My impression (and I do want to confirm this tomorrow, if possible, before signing on), is that the side effects from these drugs are likely to be similar to the ones I'd have from the other drugs. It may intensify them -- more nausea, etc. But it may also decrease them (if the novel agent is working well, for example, they may be able to decrease the dose of one of the other standard drugs). The side effects are a bit of a gamble, but in the grand scheme of things, probably not that important to me; I'm young and relatively fit, and in my doctor's words, I "should tolerate any side effects well." (Feel free to remind me I said this in three months, when I'm complaining mightily about said side effects.) I'll also note that this is only the first step consent form, allowing them to take the initial biopsy to determine if I'm actually eligible. If I am, they'll then randomize me into one of the novel agent groups, and then, to quote the forms, "the risk from the treatment Ive been randomized to will be discussed in detail in the treatment consent form. If I agree to that treatment, then I sign the form and continue in the treatment phase." So there's another formal chance to back out if the side effects sound too bad then. And, of course, I can actually drop out of the study at any time and just go on with regular treatment.
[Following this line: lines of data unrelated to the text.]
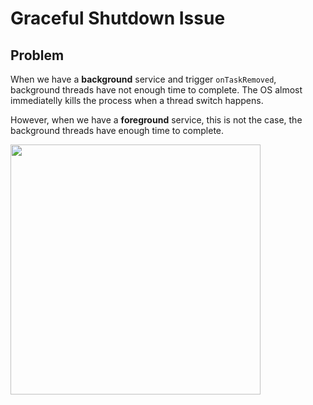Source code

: # Graceful Shutdown Issue

## Problem

When we have a **background** service and trigger `onTaskRemoved`, background threads have not enough time to complete. The OS almost immediatelly kills the process when a thread switch happens.

However, when we have a **foreground** service, this is not the case, the background threads have enough time to complete.

<img src="https://ghe.spotify.net/storage/user/9845/files/3fc18712-f8a4-4e9b-bed7-68a7219df795" alt="" height="400" />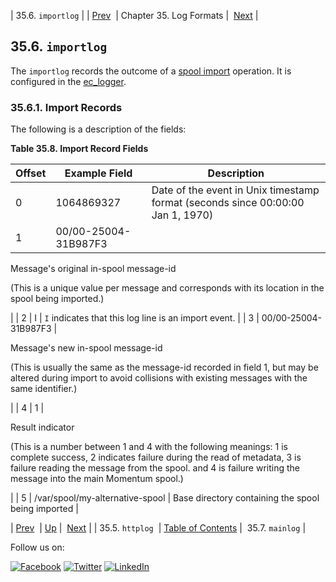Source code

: | 35.6. `importlog` |
| [Prev](log_formats.httplog.php)  | Chapter 35. Log Formats |  [Next](log_formats.mainlog.php) |

## 35.6. `importlog`

The `importlog` records the outcome of a [spool import](console_commands.spool_import.php "spool import") operation. It is configured in the [ec_logger](modules.ec_logger.php "71.30. EC_logger – Momentum-Style Logging").

### 35.6.1. Import Records

The following is a description of the fields:

<a name="log_formats.import_logger.fields"></a>

**Table 35.8. Import Record Fields**

| Offset | Example Field | Description |
| --- | --- | --- |
| 0 | 1064869327 | Date of the event in Unix timestamp format (seconds since 00:00:00 Jan 1, 1970) |
| 1 | 00/00-25004-31B987F3 | 

Message's original in-spool message-id

(This is a unique value per message and corresponds with its location in the spool being imported.)

 |
| 2 | I | `I` indicates that this log line is an import event. |
| 3 | 00/00-25004-31B987F3 | 

Message's new in-spool message-id

(This is usually the same as the message-id recorded in field 1, but may be altered during import to avoid collisions with existing messages with the same identifier.)

 |
| 4 | 1 | 

Result indicator

(This is a number between 1 and 4 with the following meanings: 1 is complete success, 2 indicates failure during the read of metadata, 3 is failure reading the message from the spool. and 4 is failure writing the message into the main Momentum spool.)

 |
| 5 | /var/spool/my-alternative-spool | Base directory containing the spool being imported |

| [Prev](log_formats.httplog.php)  | [Up](log_formats.php) |  [Next](log_formats.mainlog.php) |
| 35.5. `httplog`  | [Table of Contents](index.php) |  35.7. `mainlog` |

Follow us on:

[![Facebook](https://support.messagesystems.com/images/icon-facebook.png)](http://www.facebook.com/messagesystems) [![Twitter](https://support.messagesystems.com/images/icon-twitter.png)](http://twitter.com/#!/MessageSystems) [![LinkedIn](https://support.messagesystems.com/images/icon-linkedin.png)](http://www.linkedin.com/company/message-systems)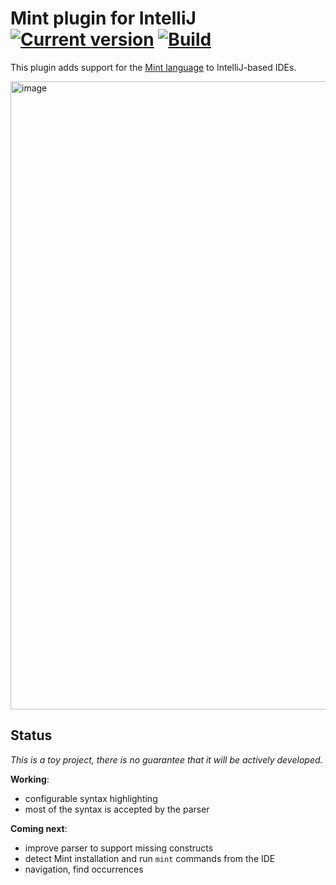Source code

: # Mint plugin for IntelliJ [![Current version](https://img.shields.io/jetbrains/plugin/v/15852?label=Version&style=flat-square)](https://plugins.jetbrains.com/plugin/15852-mint/versions) [![Build](https://img.shields.io/github/workflow/status/bjansen/mintellij/Build/main?label=Build&style=flat-square)](https://github.com/bjansen/mintellij/actions)

<!-- Plugin description -->
This plugin adds support for the [Mint language](https://www.mint-lang.com/) to IntelliJ-based IDEs.
<!-- Plugin description end -->

<img width="1005" alt="image" src="https://user-images.githubusercontent.com/281528/103440330-d92ca180-4c44-11eb-9ae8-f852277db51c.png">

## Status

*This is a toy project, there is no guarantee that it will be actively developed.*

**Working**:
* configurable syntax highlighting
* most of the syntax is accepted by the parser

**Coming next**:
* improve parser to support missing constructs
* detect Mint installation and run `mint` commands from the IDE
* navigation, find occurrences
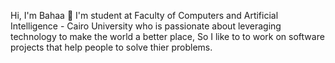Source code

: Hi, I'm Bahaa 👋
I'm student at Faculty of Computers and Artificial Intelligence - Cairo University who is passionate about leveraging technology to make the world a better place, So I like to to work on software projects that help people to solve thier problems.

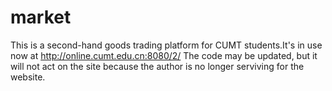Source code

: # market
This is a second-hand goods trading platform for CUMT students.It's in use now at http://online.cumt.edu.cn:8080/2/
The code may be updated, but it will not act on the site because the author is no longer serviving for the website.
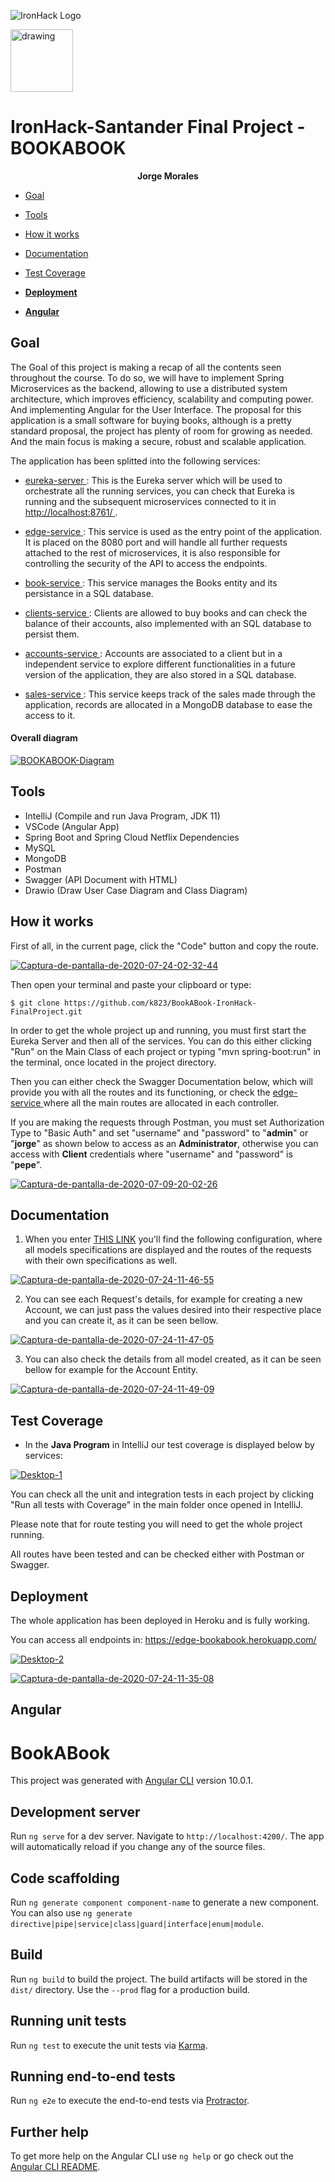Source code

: ![IronHack Logo](https://s3-eu-west-1.amazonaws.com/ih-materials/uploads/upload_d5c5793015fec3be28a63c4fa3dd4d55.png)

<img src="https://external-content.duckduckgo.com/iu/?u=https%3A%2F%2Fyt3.ggpht.com%2F-ucfOhKHcl_w%2FAAAAAAAAAAI%2FAAAAAAAAAAA%2FmzypJuHb_go%2Fs900-c-k-no%2Fphoto.jpg&f=1&nofb=1" alt="drawing" width="100"/>

# IronHack-Santander Final Project - BOOKABOOK

<p align="center"><strong> Jorge Morales </strong></p>

* [Goal](#goal)

* [Tools](#tools)

* [How it works](#how-it-works)

* [Documentation](#documentation)

* [Test Coverage](#test-coverage)

* [**Deployment**](#deployment)

* [**Angular**](#angular)


## <a name="goal"></a>Goal
The Goal of this project is making a recap of all the contents seen throughout the course. To do so, we will have to implement Spring Microservices as the backend, allowing to use a distributed system architecture, which improves efficiency, scalability and computing power. And implementing Angular for the User Interface. The proposal for this application is a small software for buying books, although is a pretty standard proposal, the project has plenty of room for growing as needed. And the main focus is making a secure, robust and scalable application.

The application has been splitted into the following services: 

- [eureka-server
](#): This is the Eureka server which will be used to orchestrate all the running services, you can check that Eureka is running and the subsequent microservices connected to it in [http://localhost:8761/
](http://localhost:8761/).


- [edge-service
](#): This service is used as the entry point of the application. It is placed on the 8080 port and will handle all further requests attached to the rest of microservices, it is also responsible for controlling the security of the API to access the endpoints. 

- [book-service
](#): This service manages the Books entity and its persistance in a SQL database.

- [clients-service
](#): Clients are allowed to buy books and can check the balance of their accounts, also implemented with an SQL database to persist them.

- [accounts-service
](#): Accounts are associated to a client but in a independent service to explore different functionalities in a future version of the application, they are also stored in a SQL database.

- [sales-service
](#): This service keeps track of the sales made through the application, records are allocated in a MongoDB database to ease the access to it. 

#### Overall diagram

<a href="https://ibb.co/fQmBkQt"><img src="https://i.ibb.co/qxbXNx9/BOOKABOOK-Diagram.png" alt="BOOKABOOK-Diagram" border="0"></a>


## <a name="tools"></a>Tools
- IntelliJ (Compile and run Java Program, JDK 11)
- VSCode (Angular App)
- Spring Boot and Spring Cloud Netflix Dependencies
- MySQL
- MongoDB
- Postman
- Swagger (API Document with HTML)
- Drawio (Draw User Case Diagram and Class Diagram)

## <a name="how-it-works"></a>How it works

First of all, in the current page, click the "Code" button and copy the route. 

<a href="https://imgbb.com/"><img src="https://i.ibb.co/SQDcTMR/Captura-de-pantalla-de-2020-07-24-02-32-44.png" alt="Captura-de-pantalla-de-2020-07-24-02-32-44" border="0"></a>

Then open your terminal and paste your clipboard or type: 

`$ git clone https://github.com/k823/BookABook-IronHack-FinalProject.git
`

In order to get the whole project up and running, you must first start the Eureka Server and then all of the services. You can do this either clicking "Run" on the Main Class of each project or typing "mvn spring-boot:run" in the terminal, once located in the project directory.

Then you can either check the Swagger Documentation below, which will provide you with all the routes and its functioning, or check the [edge-service
](#) where all the main routes are allocated in each controller.

If you are making the requests through Postman, you must set Authorization Type to "Basic Auth" and set "username" and "password" to "**admin**" or "**jorge**" as shown below to access as an **Administrator**, otherwise you can access with **Client** credentials where "username" and "password" is "**pepe**".

<a href="https://ibb.co/x58YR5s"><img src="https://i.ibb.co/ggFdBg7/Captura-de-pantalla-de-2020-07-09-20-02-26.png" alt="Captura-de-pantalla-de-2020-07-09-20-02-26" border="0"></a>

## <a name="documentation"></a>Documentation

1. When you enter [THIS LINK](https://edge-bookabook.herokuapp.com/swagger-ui.html#/) you'll find the following configuration, where all models specifications are displayed and the routes of the requests with their own specifications as well.

<a href="https://ibb.co/HVVk0q8"><img src="https://i.ibb.co/BttSmBM/Captura-de-pantalla-de-2020-07-24-11-46-55.png" alt="Captura-de-pantalla-de-2020-07-24-11-46-55" border="0"></a>

2. You can see each Request's details, for example for creating a new Account, we can just pass the values desired into their respective place and you can create it, as it can be seen bellow.

<a href="https://ibb.co/ZTMmC8N"><img src="https://i.ibb.co/BsCNRZw/Captura-de-pantalla-de-2020-07-24-11-47-05.png" alt="Captura-de-pantalla-de-2020-07-24-11-47-05" border="0"></a>

3. You can also check the details from all model created, as it can be seen bellow for example for the Account Entity.

<a href="https://ibb.co/7XTzydV"><img src="https://i.ibb.co/80RB8L2/Captura-de-pantalla-de-2020-07-24-11-49-09.png" alt="Captura-de-pantalla-de-2020-07-24-11-49-09" border="0"></a>

## <a name="test-coverage"></a>Test Coverage
* In the **Java Program** in IntelliJ our test coverage is displayed below by services: 

<a href="https://ibb.co/cT5CstN"><img src="https://i.ibb.co/XJB3Gpz/Desktop-1.png" alt="Desktop-1" border="0"></a>

You can check all the unit and integration tests in each project by clicking "Run all tests with Coverage" in the main folder once opened in IntelliJ. 

Please note that for route testing you will need to get the whole project running.

All routes have been tested and can be checked either with Postman or Swagger.

## <a name="deployment"></a><strong>Deployment</strong>

The whole application has been deployed in Heroku and is fully working. 

You can access all endpoints in: https://edge-bookabook.herokuapp.com/

<a href="https://ibb.co/kMxX90P"><img src="https://i.ibb.co/FnKz0Jd/Desktop-2.png" alt="Desktop-2" border="0"></a>

<a href="https://ibb.co/FDGzjrJ"><img src="https://i.ibb.co/6W6FfMb/Captura-de-pantalla-de-2020-07-24-11-35-08.png" alt="Captura-de-pantalla-de-2020-07-24-11-35-08" border="0"></a>

## <a name="angular"></a>Angular
# BookABook

This project was generated with [Angular CLI](https://github.com/angular/angular-cli) version 10.0.1.

## Development server

Run `ng serve` for a dev server. Navigate to `http://localhost:4200/`. The app will automatically reload if you change any of the source files.

## Code scaffolding

Run `ng generate component component-name` to generate a new component. You can also use `ng generate directive|pipe|service|class|guard|interface|enum|module`.

## Build

Run `ng build` to build the project. The build artifacts will be stored in the `dist/` directory. Use the `--prod` flag for a production build.

## Running unit tests

Run `ng test` to execute the unit tests via [Karma](https://karma-runner.github.io).

## Running end-to-end tests

Run `ng e2e` to execute the end-to-end tests via [Protractor](http://www.protractortest.org/).

## Further help

To get more help on the Angular CLI use `ng help` or go check out the [Angular CLI README](https://github.com/angular/angular-cli/blob/master/README.md).
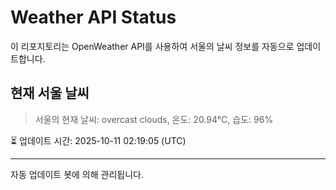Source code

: 
# Weather API Status

이 리포지토리는 OpenWeather API를 사용하여 서울의 날씨 정보를 자동으로 업데이트합니다.

## 현재 서울 날씨
> 서울의 현재 날씨: overcast clouds, 온도: 20.94°C, 습도: 96%

⏳ 업데이트 시간: 2025-10-11 02:19:05 (UTC)

---
자동 업데이트 봇에 의해 관리됩니다.
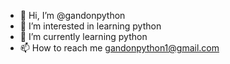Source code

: - 👋 Hi, I’m @gandonpython
- 👀 I’m interested in learning python
- 🌱 I’m currently learning python
- 📫 How to reach me gandonpython1@gmail.com

<!---
gandonpython/gandonpython is a ✨ special ✨ repository because its `README.md` (this file) appears on your GitHub profile.
You can click the Preview link to take a look at your changes.
--->
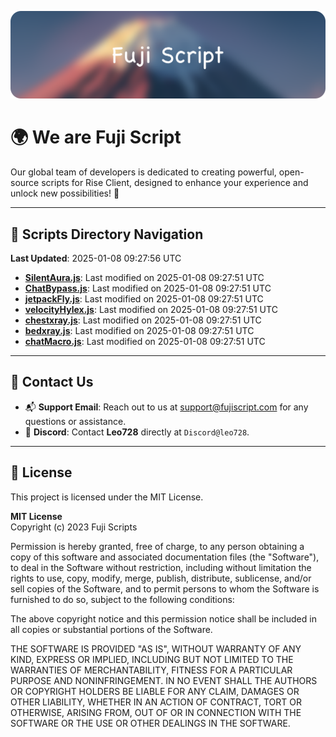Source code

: ![Banner](.github/b.webp)

# 🌍 **We are Fuji Script**

Our global team of developers is dedicated to creating powerful, open-source scripts for Rise Client, designed to enhance your experience and unlock new possibilities! 🌟

---
<!-- SCRIPTS_NAVIGATION_START -->
## 📂 **Scripts Directory Navigation**

**Last Updated**: 2025-01-08 09:27:56 UTC

- **[SilentAura.js](scripts/SilentAura.js)**: Last modified on 2025-01-08 09:27:51 UTC
- **[ChatBypass.js](scripts/ChatBypass.js)**: Last modified on 2025-01-08 09:27:51 UTC
- **[jetpackFly.js](scripts/jetpackFly.js)**: Last modified on 2025-01-08 09:27:51 UTC
- **[velocityHylex.js](scripts/velocityHylex.js)**: Last modified on 2025-01-08 09:27:51 UTC
- **[chestxray.js](scripts/chestxray.js)**: Last modified on 2025-01-08 09:27:51 UTC
- **[bedxray.js](scripts/bedxray.js)**: Last modified on 2025-01-08 09:27:51 UTC
- **[chatMacro.js](scripts/chatMacro.js)**: Last modified on 2025-01-08 09:27:51 UTC

<!-- SCRIPTS_NAVIGATION_END -->

---

## 💬 **Contact Us**  
- 📬 **Support Email**: Reach out to us at [support@fujiscript.com](mailto:support@fujiscript.com) for any questions or assistance.  
- 💬 **Discord**: Contact **Leo728** directly at `Discord@leo728`.

---

## 📜 **License**

This project is licensed under the MIT License.  

**MIT License**  
Copyright (c) 2023 Fuji Scripts  

Permission is hereby granted, free of charge, to any person obtaining a copy of this software and associated documentation files (the "Software"), to deal in the Software without restriction, including without limitation the rights to use, copy, modify, merge, publish, distribute, sublicense, and/or sell copies of the Software, and to permit persons to whom the Software is furnished to do so, subject to the following conditions:  

The above copyright notice and this permission notice shall be included in all copies or substantial portions of the Software.  

THE SOFTWARE IS PROVIDED "AS IS", WITHOUT WARRANTY OF ANY KIND, EXPRESS OR IMPLIED, INCLUDING BUT NOT LIMITED TO THE WARRANTIES OF MERCHANTABILITY, FITNESS FOR A PARTICULAR PURPOSE AND NONINFRINGEMENT. IN NO EVENT SHALL THE AUTHORS OR COPYRIGHT HOLDERS BE LIABLE FOR ANY CLAIM, DAMAGES OR OTHER LIABILITY, WHETHER IN AN ACTION OF CONTRACT, TORT OR OTHERWISE, ARISING FROM, OUT OF OR IN CONNECTION WITH THE SOFTWARE OR THE USE OR OTHER DEALINGS IN THE SOFTWARE.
One interesting possibility -- one of the drugs being tested in the trial is apparently a newer, fancier, version of Herceptin (one of the drugs I'll be on regardless), Trastuzumab emtansine, aka TDM-1, that works notably better than the standard treatment. It's much more expensive ($94,000 for a full course of treatment, as opposed to $70,000, according to Wikipedia), so my insurance wouldn't cover it normally; they'd need a reason to pay for the new version over the standard drug (for example, if I were already-proven resistant to the standard version). So getting that drug would clearly be a positive result. No guarantees it's the one I'm assigned, but there's a good chance, so that alone is a strong argument for my signing up for this trial.

That's what I've got so far; still waiting to talk to a few more people today. It helps to lay it all out! I got C's in my college science classes, so I need a lot of hand-holding to understand even a little of how this all works. And how lucky am I that I have medically knowledgeable friends, willing to take the time to walk me through this? INTENSELY lucky.